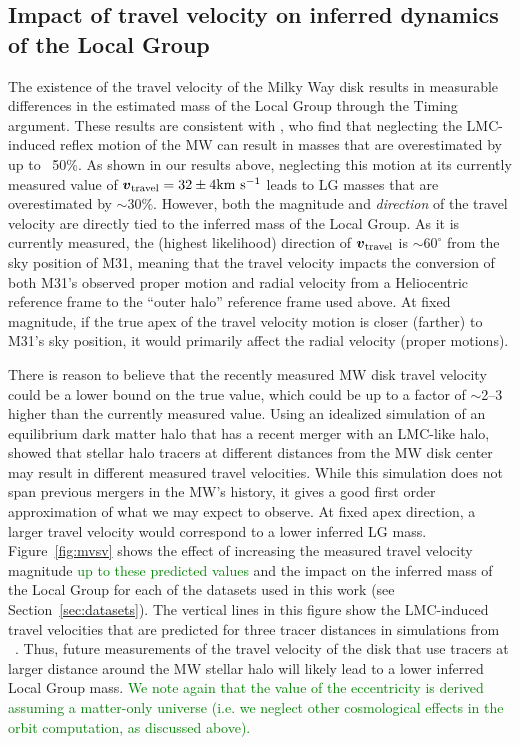 \documentclass[twocolumn]{aastex631}
\newcommand{\add}[1]{\textcolor{green}{#1}}
\newcommand{\bov}{\ensuremath{\boldsymbol{v}}}
\newcommand{\vtrav}{\ensuremath{\bov_{\rm travel}}}
\begin{document}
\subsection{Impact of travel velocity on inferred dynamics of the Local Group}
\label{sec:discussion-impact}
The existence of the travel velocity of the Milky Way disk
results in measurable differences in the estimated mass of the Local Group
through the Timing argument.
These results are consistent with \cite{Erkal2020}, who find that neglecting the
LMC-induced reflex motion of the MW can result in masses that are overestimated
by up to ~50\%.
As shown in our results above, neglecting this motion at its currently measured
value of $\vtrav=32\pm4\kms$
\citep{Petersen2021} leads to LG masses that are overestimated by $\sim30\%$.
However, both the magnitude and \emph{direction} of the travel velocity are
directly tied to the inferred mass of the Local Group.
As it is currently measured, the (highest likelihood) direction of $\vtrav$
is $\sim$$60^\circ$ from the sky position of M31, meaning that the travel
velocity impacts the conversion of both M31's observed proper motion and radial
velocity from a Heliocentric reference frame to the ``outer halo'' reference
frame used above.
At fixed magnitude, if the true apex of the travel velocity motion is closer
(farther) to M31's sky position, it would primarily affect the radial velocity
(proper motions).

There is reason to believe that the recently measured MW disk travel velocity
could be a lower bound on the true value, which could be up to a factor of
$\sim$2--3 higher than the currently measured value.
Using an idealized simulation of an equilibrium dark matter halo that has a
recent merger with an LMC-like halo, \cite{Garavito-Camargo2021b} showed that
stellar halo tracers at different distances from the MW disk center may result
in different measured travel velocities.
While this simulation does not span previous mergers in the MW's history, it
gives a good first order approximation of what we may expect to observe.
At fixed apex direction, a larger travel velocity would correspond to a lower
inferred LG mass.
Figure~\ref{fig:mvsv} shows the effect of increasing the measured travel
velocity magnitude \add{up to these predicted values} and the impact on the
inferred mass of the Local Group for
each of the datasets used in this work (see Section~\ref{sec:datasets}).
The vertical lines in this figure show the LMC-induced travel velocities that
are predicted for three tracer distances in simulations from
~\cite{Garavito-Camargo2021b}.
Thus, future measurements of the travel velocity of the disk that use tracers at
larger distance around the MW stellar halo will likely lead to a lower inferred
Local Group mass.
\add{We note again that the value of the eccentricity is derived assuming a matter-only universe (i.e. we neglect other cosmological effects in the orbit computation, as discussed above).}
\end{document}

## YOUR ASSIGNMENT
Without copying any picture, write out all of the material exactly as it reads.

## RESULT OF THIS TASK
 \documentclass[twocolumn]{aastex631}
\newcommand{\add}[1]{\textcolor{green}{#1}}
\newcommand{\bov}{\ensuremath{\boldsymbol{v}}}
\newcommand{\vtrav}{\ensuremath{\bov_{\rm travel}}}
\begin{document}
\subsection{Impact of travel velocity on inferred dynamics of the Local Group}
\label{sec:discussion-impact}
The existence of the travel velocity of the Milky Way disk
results in measurable differences in the estimated mass of the Local Group
through the Timing argument.
These results are consistent with \cite{Erkal2020}, who find that neglecting the
LMC-induced reflex motion of the MW can result in masses that are overestimated
by up to ~50\%.
As shown in our results above, neglecting this motion at its currently measured
value of $\vtrav=32\pm4\kms$
\citep{Petersen2021} leads to LG masses that are overestimated by $\sim30\%$.
However, both the magnitude and \emph{direction} of the travel velocity are
directly tied to the inferred mass of the Local Group.
As it is currently measured, the (highest likelihood) direction of $\vtrav$
is $\sim$$60^\circ$ from the sky position of M31, meaning that the travel
velocity impacts the conversion of both M31's observed proper motion and radial
velocity from a Heliocentric reference frame to the ``outer halo'' reference
frame used above.
At fixed magnitude, if the true apex of the travel velocity motion is closer
(farther) to M31's sky position, it would primarily affect the radial velocity
(proper motions).

There is reason to believe that the recently measured MW disk travel velocity
could be a lower bound on the true value, which could be up to a factor of
$\sim$2--3 higher than the currently measured value.
Using an idealized simulation of an equilibrium dark matter halo that has a
recent merger with an LMC-like halo, \cite{Garavito-Camargo2021b} showed that
stellar halo tracers at different distances from the MW disk center may result
in different measured travel velocities.
While this simulation does not span previous mergers in the MW's history, it
gives a good first order approximation of what we may expect to observe.
At fixed apex direction, a larger travel velocity would correspond to a lower
inferred LG mass.
Figure~\ref{fig:mvsv} shows the effect of increasing the measured travel
velocity magnitude \add{up to these predicted values} and the impact on the
inferred mass of the Local Group for
each of the datasets used in this work (see Section~\ref{sec:datasets}).
The vertical lines in this figure show the LMC-induced travel velocities that
are predicted for three tracer distances in simulations from
~\cite{Garavito-Camargo2021b}.
Thus, future measurements of the travel velocity of the disk that use tracers at
larger distance around the MW stellar halo will likely lead to a lower inferred
Local Group mass.
\add{We note again that the value of the eccentricity is derived assuming a matter-only universe (i.e. we neglect other cosmological effects in the orbit computation, as discussed above).}
\end{document}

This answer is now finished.